Any parent of a preschooler understands having a little one whose desire to “help” greatly outpaces his or her ability to actually do so. Rosie Winstead perfectly captures this phenomenon in her latest picture book, a tribute to little ones’ enthusiasm (if not their aptitude) for household chores.

From the moment she wakes up, Sprout is eager to help her mother, even if it means making the bed while her mom is still sleeping in it. She brushes her own teeth (and the dog’s—with Mom’s toothbrush) and does her own hair (liberally chopping off untidy bits with scissors). Sprout takes her baby sister outside to play . . . and when the two of them get covered with mud from head to toe, Sprout even throws their dirty clothes in the washing machine (from which the cat barely escapes). Sprout’s self-confidence and independence grow alongside the messes she makes, and in the end, readers will agree that “Sprout’s family is very lucky to have her, and they know it.”

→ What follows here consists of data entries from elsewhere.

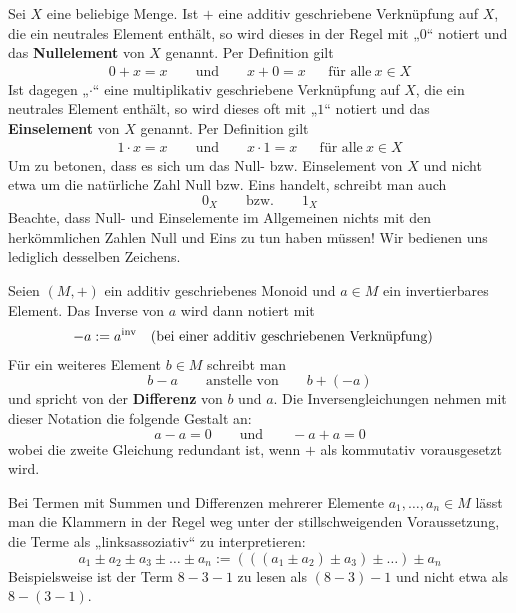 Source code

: \begin{nota}  
    Sei $X$ eine beliebige Menge. Ist $+$ eine additiv geschriebene Verknüpfung auf $X$, die ein neutrales Element enthält, so wird dieses in der Regel mit „$0$“ notiert und das \textbf{Nullelement} von $X$ genannt. Per Definition gilt
    \begin{align*}
        0 + x = x \qquad\text{und}\qquad x+0= x && \text{für alle}\ x\in X
    \end{align*}
    Ist dagegen „$\cdot$“ eine multiplikativ geschriebene Verknüpfung auf $X$, die ein neutrales Element enthält, so wird dieses oft mit „$1$“ notiert und das \textbf{Einselement} von $X$ genannt. Per Definition gilt
    \begin{align*}
        1 \cdot x = x \qquad\text{und}\qquad x\cdot 1= x && \text{für alle}\ x\in X
    \end{align*}
    Um zu betonen, dass es sich um das Null- bzw. Einselement von $X$ und nicht etwa um die natürliche Zahl Null bzw. Eins handelt, schreibt man auch
    \[ 0_X \qquad\text{bzw.}\qquad 1_X \]
    Beachte, dass Null- und Einselemente im Allgemeinen nichts mit den herkömmlichen Zahlen Null und Eins zu tun haben müssen! Wir bedienen uns lediglich desselben Zeichens.
\end{nota}


\begin{nota}[Differenzen] \label{differenz}
    Seien $(M,+)$ ein additiv geschriebenes Monoid und $a\in M$ ein invertierbares Element. Das Inverse von $a$ wird dann notiert mit
    \begin{align*}
        -a & := a^{\mathrm{inv}} && (\text{bei einer additiv geschriebenen Verknüpfung})
    \end{align*}
    Für ein weiteres Element $b\in M$ schreibt man
        \[ b-a \qquad\text{anstelle von}\qquad b + (-a) \]
    und spricht von der \textbf{Differenz} von $b$ und $a$. Die Inversengleichungen nehmen mit dieser Notation die folgende Gestalt an:
        \[ a-a = 0 \qquad\text{und}\qquad -a+a = 0 \]
    wobei die zweite Gleichung redundant ist, wenn $+$ als kommutativ vorausgesetzt wird.
    
    Bei Termen mit Summen und Differenzen mehrerer Elemente $a_1,\dots , a_n\in M$ lässt man die Klammern in der Regel weg unter der stillschweigenden Voraussetzung, die Terme als „linksassoziativ“ zu interpretieren:
        \[ a_1 \pm a_2\pm a_3\pm\ldots\pm a_n := (((a_1\pm a_2)\pm a_3) \pm \ldots ) \pm a_n\]
    Beispielsweise ist der Term $8-3-1$ zu lesen als $(8-3)-1$ und nicht etwa als $8-(3-1)$.
\end{nota}


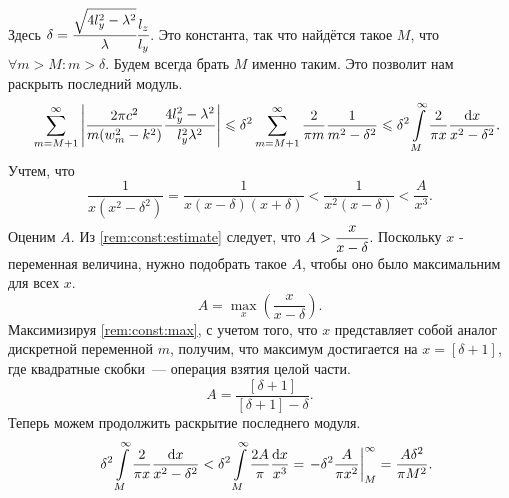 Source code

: Здесь $\delta{} = \cfrac{\sqrt{4l_y^2 - \lambda^2}}{\lambda}\cfrac{l_z}{l_y}$. Это константа, так что найдётся такое $M$, что \\$\forall m > M \colon m > \delta{}$. Будем всегда брать $M$ именно таким. Это позволит нам раскрыть последний модуль.
\begin{eqnarray*}
  & &\sum \limits_{m=M+1}^{\infty} \left| \frac{2\pi c^2}{m(w_m^2 - k^2)} \frac{4l_y^2 - \lambda^2}{l_y^2\lambda^2} \right| \leqslant \delta{}^2 \sum \limits_{m=M+1}^{\infty} \frac{2}{\pi m} \frac{1}{m^2 - \delta{}^2} \leqslant \delta{}^2 \int \limits_M^{\infty} \frac{2}{\pi x} \frac{\mathrm{d} x}{x^2 - \delta{}^2}.
\end{eqnarray*}
Учтем, что
\begin{equation}
  \label{rem:const:estimate}
  \frac{1}{x(x^2 - \delta^2)} = \frac{1}{x(x - \delta)(x + \delta)} < \frac{1}{x^2(x - \delta)} < \frac{A}{x^3}.
\end{equation}
Оценим $A$. Из \eqref{rem:const:estimate} следует, что $A > \cfrac{x}{x - \delta}$. Поскольку $x$ - переменная величина, нужно подобрать такое $A$, чтобы оно было максимальним для всех $x$. 
\begin{equation}
  \label{rem:const:max}
  A = \max\limits_{x}\left(\frac{x}{x - \delta}\right).
\end{equation}
Максимизируя \eqref{rem:const:max}, с учетом того, что $x$ представляет собой аналог дискретной переменной $m$, получим, что максимум достигается на $x = [\delta + 1]$, где квадратные скобки~--- операция взятия целой части.
\[
  A = \frac{\left[\delta + 1\right]}{\left[\delta + 1\right] - \delta}.
\]
Теперь можем продолжить раскрытие последнего модуля.
\begin{eqnarray*}
 && \delta{}^2 \int \limits_M^{\infty} \frac{2}{\pi x} \frac{\mathrm{d} x}{x^2 - \delta{}^2} < \delta{}^2 \int \limits_M^{\infty} \frac{2A}{\pi} \frac{\mathrm{d} x}{x^3} = \left. -\delta{}^2\frac{A}{\pi x^2} \right|_M^{\infty} = \frac{A\delta^2}{\pi M^2}.
\end{eqnarray*}

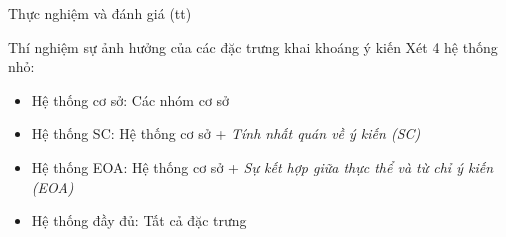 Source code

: \documentclass[9pt,xcolor=table,hyperref=unicode]{beamer}
\begin{document}
		\begin{frame}{Thực nghiệm và đánh giá (tt)}			
			\begin{table}[]		
			\parbox{\textwidth}{
				\centering			
				\fontsize{8pt}{10}\selectfont		
					
				\caption{Tóm tắt các đặc trưng được sử dụng trong hệ thống}
			}
			\end{table}	
			\begin{block}{Thí nghiệm sự ảnh hưởng của các đặc trưng khai khoáng ý kiến}
				Xét 4 hệ thống nhỏ:
				\begin{itemize}
					\item{Hệ thống cơ sở: Các nhóm cơ sở}
					\item{Hệ thống SC: Hệ thống cơ sở + \textit{Tính nhất quán về ý kiến (SC)}}
					\item{Hệ thống EOA: Hệ thống cơ sở + \textit{Sự kết hợp giữa thực thể và từ chỉ ý kiến (EOA)}}
					\item{Hệ thống đầy đủ: Tất cả đặc trưng}
				\end{itemize}								
			\end{block}				
		\end{frame}
\end{document}
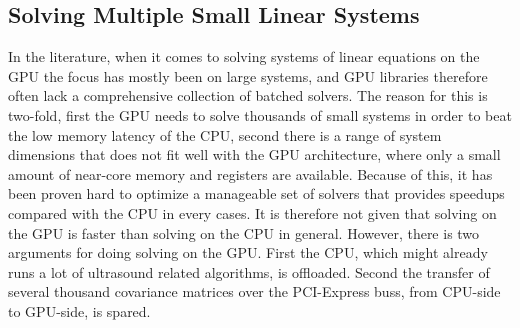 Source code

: \documentclass[12pt,journal,onecolumn]{IEEEtran}
\begin{document}

\subsection{Solving Multiple Small Linear Systems}
In the literature, when it comes to solving systems of linear equations on the GPU the focus has mostly been on large systems, and GPU libraries therefore often lack a comprehensive collection of batched solvers. The reason for this is two-fold, first the GPU needs to solve thousands of small systems in order to beat the low memory latency of the CPU, second there is a range of system dimensions that does not fit well with the GPU architecture, where only a small amount of near-core memory and registers are available. Because of this, it has been proven hard to optimize a manageable set of solvers that provides speedups compared with the CPU in every cases. It is therefore not given that solving on the GPU is faster than solving on the CPU in general. However, there is two arguments for doing solving on the GPU. First the CPU, which might already runs a lot of ultrasound related algorithms, is offloaded. Second the transfer of several thousand covariance matrices over the PCI-Express buss, from CPU-side to GPU-side, is spared.
\end{document}
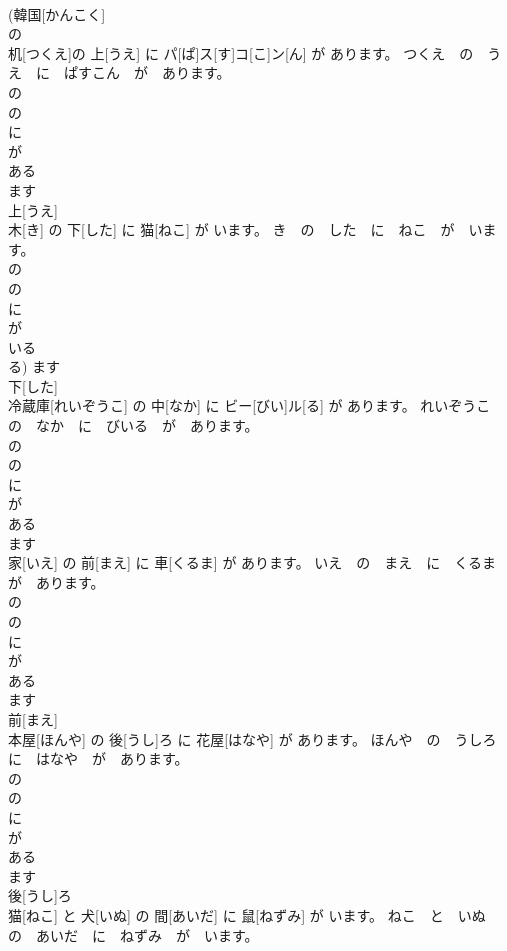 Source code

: \documentclass[8pt]{extreport}
\begin{document}
\begin{CJK}{UTF8}{min}
\\	(韓国[かんこく] 
\\	の 
\\	机[つくえ]の 上[うえ] に パ[ぱ]ス[す]コ[こ]ン[ん] が あります。	つくえ　の　うえ　に　ぱすこん　が　あります。	
\\	の 
\\	の 
\\	に 
\\	が 
\\	ある 
\\	ます 
\\	上[うえ] 
\\	木[き] の 下[した] に 猫[ねこ] が います。	き　の　した　に　ねこ　が　います。	
\\	の 
\\	の 
\\	に 
\\	が 
\\	いる 
\\	る)	ます 
\\	下[した] 
\\	冷蔵庫[れいぞうこ] の 中[なか] に ビー[びい]ル[る] が あります。	れいぞうこ　の　なか　に　びいる　が　あります。	
\\	の 
\\	の 
\\	に 
\\	が 
\\	ある 
\\	ます 
\\	家[いえ] の 前[まえ] に 車[くるま] が あります。	いえ　の　まえ　に　くるま　が　あります。	
\\	の 
\\	の 
\\	に 
\\	が 
\\	ある 
\\	ます 
\\	前[まえ] 
\\	本屋[ほんや] の 後[うし]ろ に 花屋[はなや] が あります。	ほんや　の　うしろ　に　はなや　が　あります。	
\\	の 
\\	の 
\\	に 
\\	が 
\\	ある 
\\	ます 
\\	後[うし]ろ 
\\	猫[ねこ] と 犬[いぬ] の 間[あいだ] に 鼠[ねずみ] が います。	ねこ　と　いぬ　の　あいだ　に　ねずみ　が　います。	

\end{CJK}
\end{document}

The spare text, set in a winsome font, dances across delicate pages that illustrate the (barely) controlled mayhem of family life. The opening spread shows Sprout’s mother in her art studio, contemplating a blank canvas. Throughout the book, Winstead shows us a comfortably cluttered home, filled with artwork of all sorts, the kind of home where creativity is nurtured and displayed (often on the walls, with Scotch tape). Pastel-hued pencil, gauche and watercolor illustrations offer plenty of humorous details that will keep kids engaged and make adults chuckle even as they give thanks for their own little “helpers.”